─── RECORD EXCERPTS ───
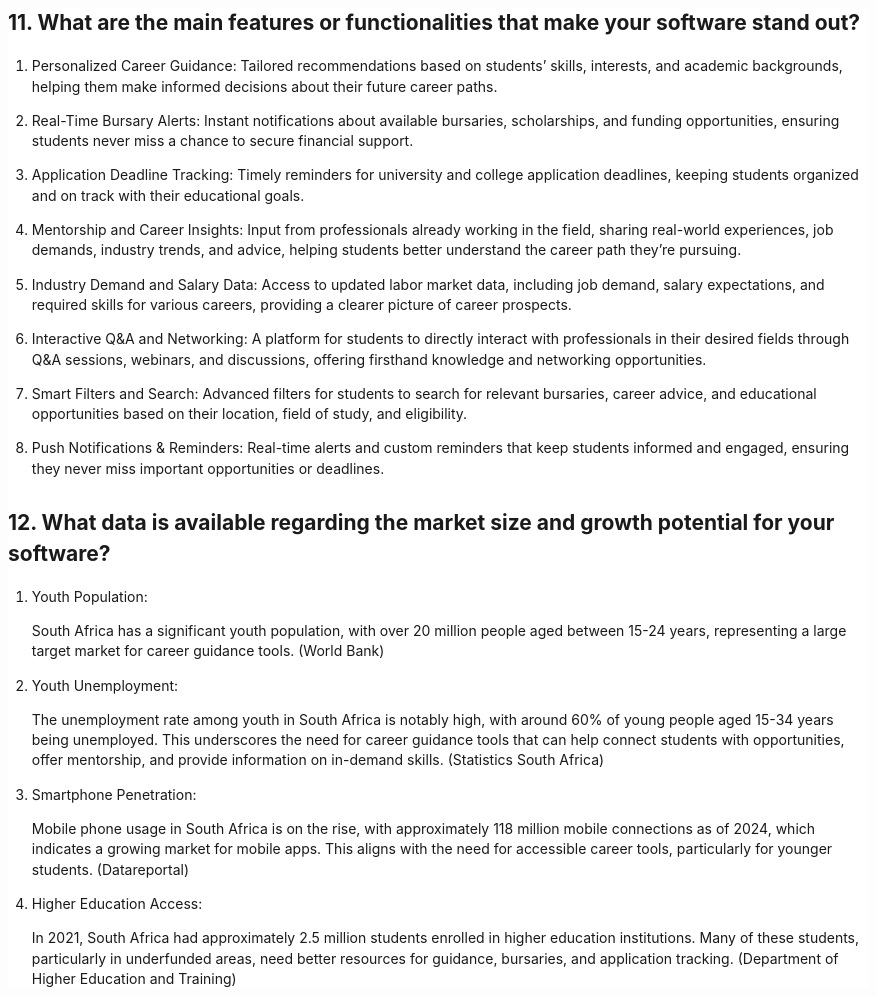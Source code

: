 ## 11. What are the main features or functionalities that make your software stand out?

1. Personalized Career Guidance: Tailored recommendations based on students’ skills, interests, and academic backgrounds, helping them make informed decisions about their future career paths.

2. Real-Time Bursary Alerts: Instant notifications about available bursaries, scholarships, and funding opportunities, ensuring students never miss a chance to secure financial support.

3. Application Deadline Tracking: Timely reminders for university and college application deadlines, keeping students organized and on track with their educational goals.

4. Mentorship and Career Insights: Input from professionals already working in the field, sharing real-world experiences, job demands, industry trends, and advice, helping students better understand the career path they’re pursuing.

5. Industry Demand and Salary Data: Access to updated labor market data, including job demand, salary expectations, and required skills for various careers, providing a clearer picture of career prospects.

6. Interactive Q&A and Networking: A platform for students to directly interact with professionals in their desired fields through Q&A sessions, webinars, and discussions, offering firsthand knowledge and networking opportunities.

7. Smart Filters and Search: Advanced filters for students to search for relevant bursaries, career advice, and educational opportunities based on their location, field of study, and eligibility.

8. Push Notifications & Reminders: Real-time alerts and custom reminders that keep students informed and engaged, ensuring they never miss important opportunities or deadlines.
   
## 12. What data is available regarding the market size and growth potential for your software?

1. Youth Population:

    South Africa has a significant youth population, with over 20 million people aged between 15-24 years, representing a large target market for career guidance tools. (World Bank)

2. Youth Unemployment:

    The unemployment rate among youth in South Africa is notably high, with around 60% of young people aged 15-34 years being unemployed. This underscores the need for career guidance tools that can help connect students with opportunities, offer mentorship, and provide information on in-demand skills. (Statistics South Africa)

3. Smartphone Penetration:

    Mobile phone usage in South Africa is on the rise, with approximately 118 million mobile connections as of 2024, which indicates a growing market for mobile apps. This aligns with the need for accessible career tools, particularly for younger students. (Datareportal)

4. Higher Education Access:

    In 2021, South Africa had approximately 2.5 million students enrolled in higher education institutions. Many of these students, particularly in underfunded areas, need better resources for guidance, bursaries, and application tracking. (Department of Higher Education and Training)
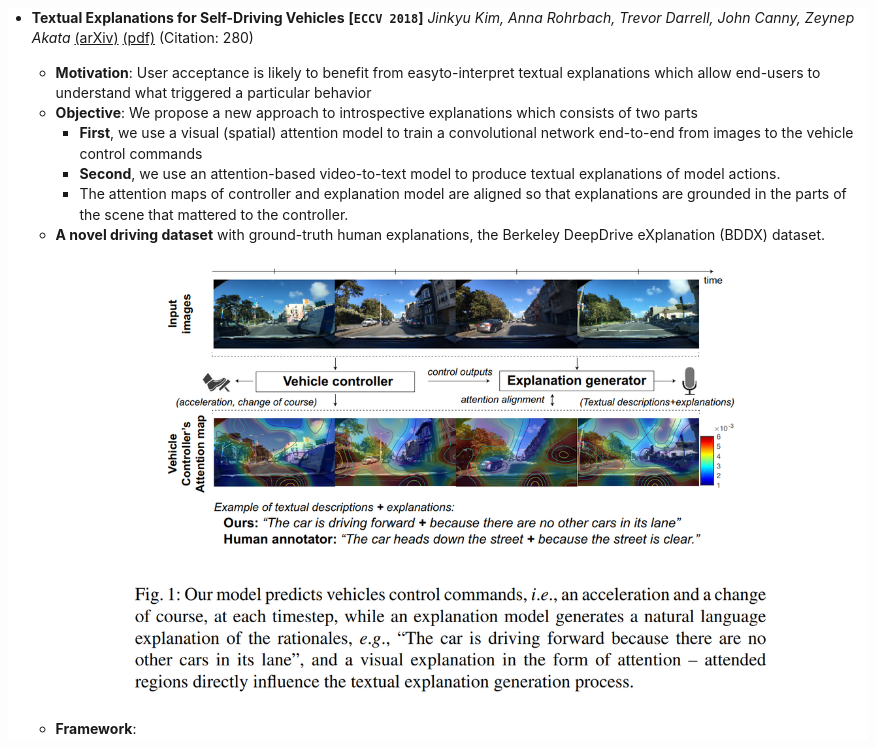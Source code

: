 - **Textual Explanations for Self-Driving Vehicles**
 **[`ECCV 2018`]** *Jinkyu Kim, Anna Rohrbach, Trevor Darrell, John Canny, Zeynep Akata* [(arXiv)](http://arxiv.org/abs/1807.11546) [(pdf)](./../dataset/Textual%20Explanations%20for%20Self-Driving%20Vehicles.pdf) (Citation: 280)
    - **Motivation**: User acceptance is likely to benefit from easyto-interpret textual explanations which allow end-users to understand what triggered a particular behavior
    - **Objective**: We propose a new approach to introspective explanations which consists of two parts
      -  **First**, we use a visual (spatial) attention model to train a convolutional network end-to-end from images to the vehicle control commands
      -  **Second**, we use an attention-based video-to-text model to produce textual explanations of model actions.
       -  The attention maps of controller and explanation model are aligned so that explanations are grounded in the parts of the scene that mattered to the controller.
    - **A novel driving dataset** with ground-truth human explanations, the Berkeley DeepDrive eXplanation (BDDX) dataset.
    <p align="center">
    <img src="./../imgs/bdd-x_example.png" width="80%">
    </p> 

    - **Framework**:
     
    <p align="center">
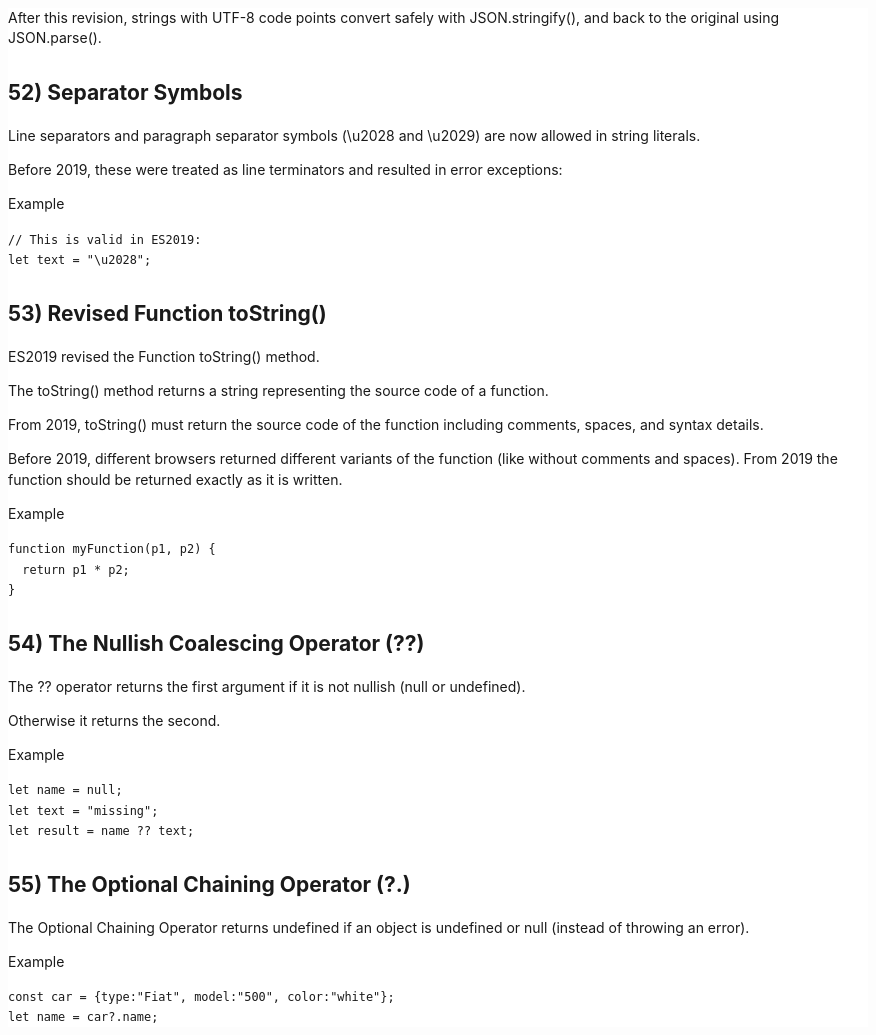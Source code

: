 After this revision, strings with UTF-8 code points convert safely with JSON.stringify(), and back to the original using JSON.parse().

## 52) Separator Symbols

Line separators and paragraph separator symbols (\u2028 and \u2029) are now allowed in string literals.

Before 2019, these were treated as line terminators and resulted in error exceptions:

Example
```
// This is valid in ES2019:
let text = "\u2028";
```

## 53) Revised Function toString()

ES2019 revised the Function toString() method.

The toString() method returns a string representing the source code of a function.

From 2019, toString() must return the source code of the function including comments, spaces, and syntax details.

Before 2019, different browsers returned different variants of the function (like without comments and spaces). From 2019 the function should be returned exactly as it is written.

Example
```
function myFunction(p1, p2) {
  return p1 * p2;
}
```

## 54) The Nullish Coalescing Operator (??)

The ?? operator returns the first argument if it is not nullish (null or undefined).

Otherwise it returns the second.

Example
```
let name = null;
let text = "missing";
let result = name ?? text;
```

## 55) The Optional Chaining Operator (?.)

The Optional Chaining Operator returns undefined if an object is undefined or null (instead of throwing an error).

Example
```
const car = {type:"Fiat", model:"500", color:"white"};
let name = car?.name;
```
───
Scan the data above and copy each line containing the word "Chaining".

## 55) The Optional Chaining Operator (?.)
The Optional Chaining Operator returns undefined if an object is undefined or null (instead of throwing an error).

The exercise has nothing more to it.